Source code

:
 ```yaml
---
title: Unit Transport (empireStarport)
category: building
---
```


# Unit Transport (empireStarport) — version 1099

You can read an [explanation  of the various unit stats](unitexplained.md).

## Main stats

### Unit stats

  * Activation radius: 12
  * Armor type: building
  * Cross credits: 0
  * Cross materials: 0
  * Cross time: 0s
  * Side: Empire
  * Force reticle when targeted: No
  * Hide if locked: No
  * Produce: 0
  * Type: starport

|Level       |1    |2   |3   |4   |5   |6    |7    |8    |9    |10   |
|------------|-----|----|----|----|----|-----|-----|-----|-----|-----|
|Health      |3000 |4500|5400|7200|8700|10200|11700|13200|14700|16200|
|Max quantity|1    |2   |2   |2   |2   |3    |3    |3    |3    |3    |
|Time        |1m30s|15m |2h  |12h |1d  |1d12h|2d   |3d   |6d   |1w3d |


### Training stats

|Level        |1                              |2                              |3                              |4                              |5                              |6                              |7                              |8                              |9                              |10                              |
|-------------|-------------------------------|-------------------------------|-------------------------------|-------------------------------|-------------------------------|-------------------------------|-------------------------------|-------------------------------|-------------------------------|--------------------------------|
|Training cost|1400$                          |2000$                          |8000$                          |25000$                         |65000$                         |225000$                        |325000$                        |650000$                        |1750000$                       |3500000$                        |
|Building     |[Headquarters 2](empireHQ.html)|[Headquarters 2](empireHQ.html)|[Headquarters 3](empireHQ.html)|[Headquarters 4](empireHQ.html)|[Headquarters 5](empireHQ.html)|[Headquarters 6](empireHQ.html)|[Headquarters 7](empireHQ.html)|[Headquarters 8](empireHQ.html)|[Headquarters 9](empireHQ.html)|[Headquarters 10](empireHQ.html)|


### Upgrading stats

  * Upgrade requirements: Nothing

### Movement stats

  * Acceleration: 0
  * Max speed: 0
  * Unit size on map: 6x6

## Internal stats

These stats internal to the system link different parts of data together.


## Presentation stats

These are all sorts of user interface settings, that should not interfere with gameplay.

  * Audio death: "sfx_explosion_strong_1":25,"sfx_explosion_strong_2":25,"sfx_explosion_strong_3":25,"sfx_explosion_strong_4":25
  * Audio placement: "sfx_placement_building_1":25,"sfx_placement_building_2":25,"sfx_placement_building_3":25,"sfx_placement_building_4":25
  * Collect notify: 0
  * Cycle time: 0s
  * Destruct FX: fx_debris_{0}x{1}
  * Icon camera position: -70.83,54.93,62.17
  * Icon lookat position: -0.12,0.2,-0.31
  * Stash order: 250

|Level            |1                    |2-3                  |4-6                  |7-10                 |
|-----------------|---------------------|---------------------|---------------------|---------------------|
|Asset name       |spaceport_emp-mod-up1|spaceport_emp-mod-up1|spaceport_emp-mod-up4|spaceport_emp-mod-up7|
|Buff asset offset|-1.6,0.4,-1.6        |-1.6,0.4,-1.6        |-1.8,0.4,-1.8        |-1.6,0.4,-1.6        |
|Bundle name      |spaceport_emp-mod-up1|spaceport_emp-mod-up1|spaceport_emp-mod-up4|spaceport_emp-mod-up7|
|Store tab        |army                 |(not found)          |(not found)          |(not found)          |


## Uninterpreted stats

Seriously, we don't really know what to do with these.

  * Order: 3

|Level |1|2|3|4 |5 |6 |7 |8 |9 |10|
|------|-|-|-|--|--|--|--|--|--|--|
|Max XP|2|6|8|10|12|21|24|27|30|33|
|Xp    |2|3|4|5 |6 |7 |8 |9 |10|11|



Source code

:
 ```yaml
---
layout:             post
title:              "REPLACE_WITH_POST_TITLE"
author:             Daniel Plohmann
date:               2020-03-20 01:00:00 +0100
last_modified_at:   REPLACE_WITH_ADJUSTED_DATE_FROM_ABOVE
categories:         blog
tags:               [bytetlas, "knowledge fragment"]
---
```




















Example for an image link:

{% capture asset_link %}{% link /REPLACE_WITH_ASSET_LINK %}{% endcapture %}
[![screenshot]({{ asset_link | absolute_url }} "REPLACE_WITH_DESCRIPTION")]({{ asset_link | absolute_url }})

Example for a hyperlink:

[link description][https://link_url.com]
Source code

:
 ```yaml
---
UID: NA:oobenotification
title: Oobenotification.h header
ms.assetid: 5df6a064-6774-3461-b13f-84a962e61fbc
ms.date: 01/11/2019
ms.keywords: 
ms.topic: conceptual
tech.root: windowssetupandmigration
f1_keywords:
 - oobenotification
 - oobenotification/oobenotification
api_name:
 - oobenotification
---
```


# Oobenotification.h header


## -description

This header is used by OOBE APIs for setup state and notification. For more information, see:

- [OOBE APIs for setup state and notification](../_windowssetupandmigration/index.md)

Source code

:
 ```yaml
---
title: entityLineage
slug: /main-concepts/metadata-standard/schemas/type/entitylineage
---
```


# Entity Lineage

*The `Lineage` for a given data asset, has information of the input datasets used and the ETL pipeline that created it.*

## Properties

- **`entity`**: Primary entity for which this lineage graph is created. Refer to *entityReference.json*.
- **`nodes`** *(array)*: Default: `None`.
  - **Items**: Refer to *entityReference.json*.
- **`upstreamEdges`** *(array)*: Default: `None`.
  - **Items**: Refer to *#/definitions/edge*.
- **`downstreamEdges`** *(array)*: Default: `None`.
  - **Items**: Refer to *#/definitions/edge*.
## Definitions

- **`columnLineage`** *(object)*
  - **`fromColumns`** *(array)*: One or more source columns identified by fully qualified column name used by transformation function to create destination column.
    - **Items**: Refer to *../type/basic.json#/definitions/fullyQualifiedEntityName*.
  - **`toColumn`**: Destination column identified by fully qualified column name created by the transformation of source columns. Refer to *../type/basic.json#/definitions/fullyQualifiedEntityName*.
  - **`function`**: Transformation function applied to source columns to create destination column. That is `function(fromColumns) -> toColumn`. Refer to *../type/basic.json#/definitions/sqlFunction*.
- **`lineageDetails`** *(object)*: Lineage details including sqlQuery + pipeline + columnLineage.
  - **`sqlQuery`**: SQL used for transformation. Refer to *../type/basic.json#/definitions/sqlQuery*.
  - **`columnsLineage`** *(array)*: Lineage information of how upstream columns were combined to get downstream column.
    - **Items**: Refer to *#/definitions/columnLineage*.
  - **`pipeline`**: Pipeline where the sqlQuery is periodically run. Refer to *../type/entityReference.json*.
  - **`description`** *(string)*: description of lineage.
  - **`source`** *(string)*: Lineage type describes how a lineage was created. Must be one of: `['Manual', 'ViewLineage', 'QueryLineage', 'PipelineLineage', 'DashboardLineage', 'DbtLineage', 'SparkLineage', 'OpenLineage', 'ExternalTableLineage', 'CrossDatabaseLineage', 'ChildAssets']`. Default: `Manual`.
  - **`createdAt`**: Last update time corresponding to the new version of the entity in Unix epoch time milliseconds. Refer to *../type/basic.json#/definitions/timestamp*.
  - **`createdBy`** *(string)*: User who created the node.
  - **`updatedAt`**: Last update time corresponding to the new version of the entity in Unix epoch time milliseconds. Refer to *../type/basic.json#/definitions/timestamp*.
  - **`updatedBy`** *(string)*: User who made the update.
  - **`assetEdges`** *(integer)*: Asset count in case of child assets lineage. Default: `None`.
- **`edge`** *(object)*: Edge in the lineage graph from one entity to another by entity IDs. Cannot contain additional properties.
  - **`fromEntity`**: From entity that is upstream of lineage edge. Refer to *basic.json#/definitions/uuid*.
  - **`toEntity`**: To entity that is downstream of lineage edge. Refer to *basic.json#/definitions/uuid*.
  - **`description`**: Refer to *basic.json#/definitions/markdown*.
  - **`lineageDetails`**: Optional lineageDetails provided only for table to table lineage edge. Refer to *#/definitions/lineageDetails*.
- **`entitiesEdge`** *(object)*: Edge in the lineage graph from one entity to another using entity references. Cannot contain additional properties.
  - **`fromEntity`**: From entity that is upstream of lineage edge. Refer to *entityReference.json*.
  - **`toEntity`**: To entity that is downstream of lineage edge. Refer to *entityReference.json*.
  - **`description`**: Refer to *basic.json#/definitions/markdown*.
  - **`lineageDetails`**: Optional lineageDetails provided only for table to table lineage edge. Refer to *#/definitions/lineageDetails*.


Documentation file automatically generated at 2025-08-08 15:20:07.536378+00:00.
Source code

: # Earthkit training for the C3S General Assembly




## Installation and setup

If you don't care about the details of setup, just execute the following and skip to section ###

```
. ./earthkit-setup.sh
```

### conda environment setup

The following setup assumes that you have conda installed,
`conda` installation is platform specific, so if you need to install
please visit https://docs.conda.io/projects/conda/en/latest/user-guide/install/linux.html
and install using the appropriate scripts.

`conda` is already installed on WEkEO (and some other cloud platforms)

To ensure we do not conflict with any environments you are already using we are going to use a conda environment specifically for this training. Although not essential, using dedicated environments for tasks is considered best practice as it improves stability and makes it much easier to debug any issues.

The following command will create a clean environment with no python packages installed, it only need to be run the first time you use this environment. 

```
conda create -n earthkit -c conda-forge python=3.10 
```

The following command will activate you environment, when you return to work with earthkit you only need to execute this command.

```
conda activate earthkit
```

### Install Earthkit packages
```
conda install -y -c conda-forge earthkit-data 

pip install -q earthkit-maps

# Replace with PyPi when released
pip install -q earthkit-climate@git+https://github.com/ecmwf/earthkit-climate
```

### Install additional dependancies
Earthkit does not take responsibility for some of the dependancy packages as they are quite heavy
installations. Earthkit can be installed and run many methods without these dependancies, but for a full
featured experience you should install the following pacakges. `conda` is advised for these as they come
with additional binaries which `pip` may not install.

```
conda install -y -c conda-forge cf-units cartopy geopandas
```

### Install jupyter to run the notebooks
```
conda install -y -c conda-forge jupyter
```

+++

- **Exercise**: Using the listing above, locate the lines that hold "uuid" and copy each one.

- **Expected output**:
  - **`fromEntity`**: From entity that is upstream of lineage edge. Refer to *basic.json#/definitions/uuid*.
  - **`toEntity`**: To entity that is downstream of lineage edge. Refer to *basic.json#/definitions/uuid*.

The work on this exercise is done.